◆ **WHAT IS EXPECTED**: Retype every line of the data below, starting with the first and ending with the line that contains "- **Supabase** - PostgreSQL database with RLS", but leave out the pictures.

THE RECORDS below:

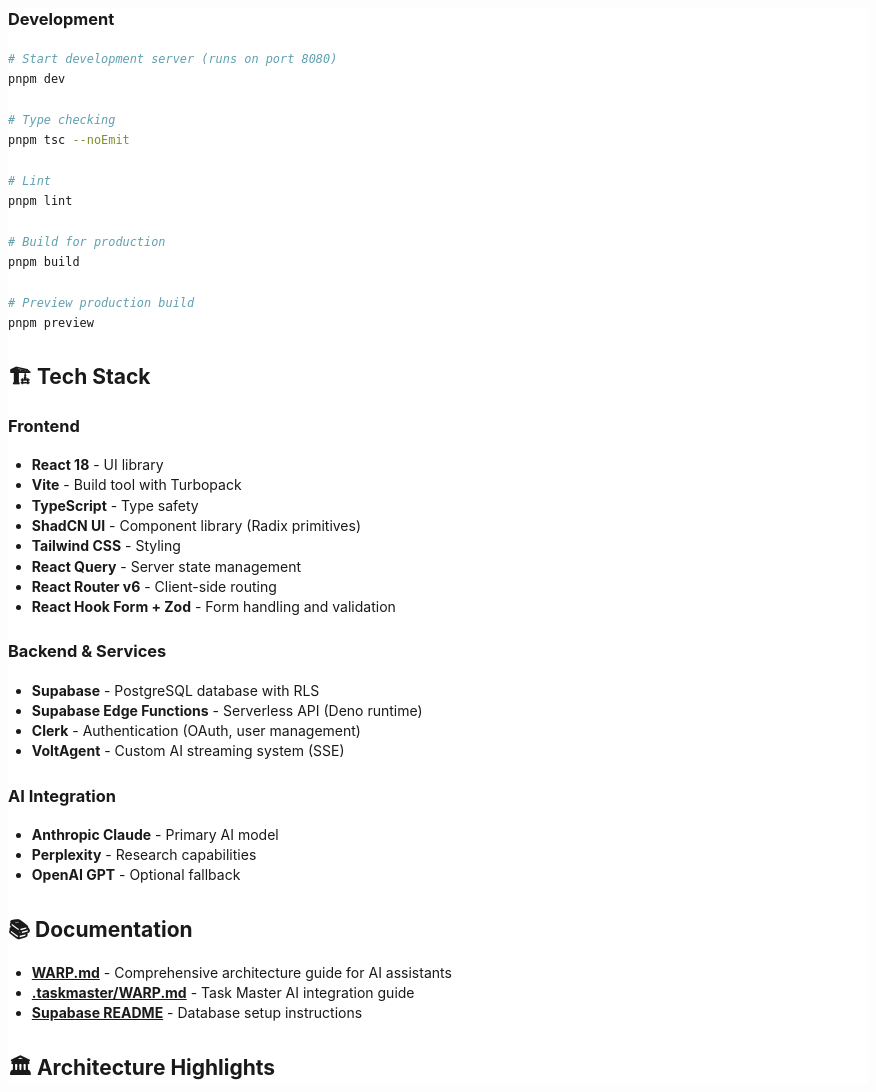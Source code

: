 ### Development

```bash
# Start development server (runs on port 8080)
pnpm dev

# Type checking
pnpm tsc --noEmit

# Lint
pnpm lint

# Build for production
pnpm build

# Preview production build
pnpm preview
```

## 🏗️ Tech Stack

### Frontend
- **React 18** - UI library
- **Vite** - Build tool with Turbopack
- **TypeScript** - Type safety
- **ShadCN UI** - Component library (Radix primitives)
- **Tailwind CSS** - Styling
- **React Query** - Server state management
- **React Router v6** - Client-side routing
- **React Hook Form + Zod** - Form handling and validation

### Backend & Services
- **Supabase** - PostgreSQL database with RLS
- **Supabase Edge Functions** - Serverless API (Deno runtime)
- **Clerk** - Authentication (OAuth, user management)
- **VoltAgent** - Custom AI streaming system (SSE)

### AI Integration
- **Anthropic Claude** - Primary AI model
- **Perplexity** - Research capabilities
- **OpenAI GPT** - Optional fallback

## 📚 Documentation

- **[WARP.md](./WARP.md)** - Comprehensive architecture guide for AI assistants
- **[.taskmaster/WARP.md](./.taskmaster/WARP.md)** - Task Master AI integration guide
- **[Supabase README](./supabase/README.md)** - Database setup instructions

## 🏛️ Architecture Highlights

End of THE RECORDS.

◆ **SOLUTION TO THIS PROBLEM**:
Source code

: ### Development

```bash
# Start development server (runs on port 8080)
pnpm dev

# Type checking
pnpm tsc --noEmit

# Lint
pnpm lint

# Build for production
pnpm build

# Preview production build
pnpm preview
```

## 🏗️ Tech Stack

### Frontend
- **React 18** - UI library
- **Vite** - Build tool with Turbopack
- **TypeScript** - Type safety
- **ShadCN UI** - Component library (Radix primitives)
- **Tailwind CSS** - Styling
- **React Query** - Server state management
- **React Router v6** - Client-side routing
- **React Hook Form + Zod** - Form handling and validation

### Backend & Services
- **Supabase** - PostgreSQL database with RLS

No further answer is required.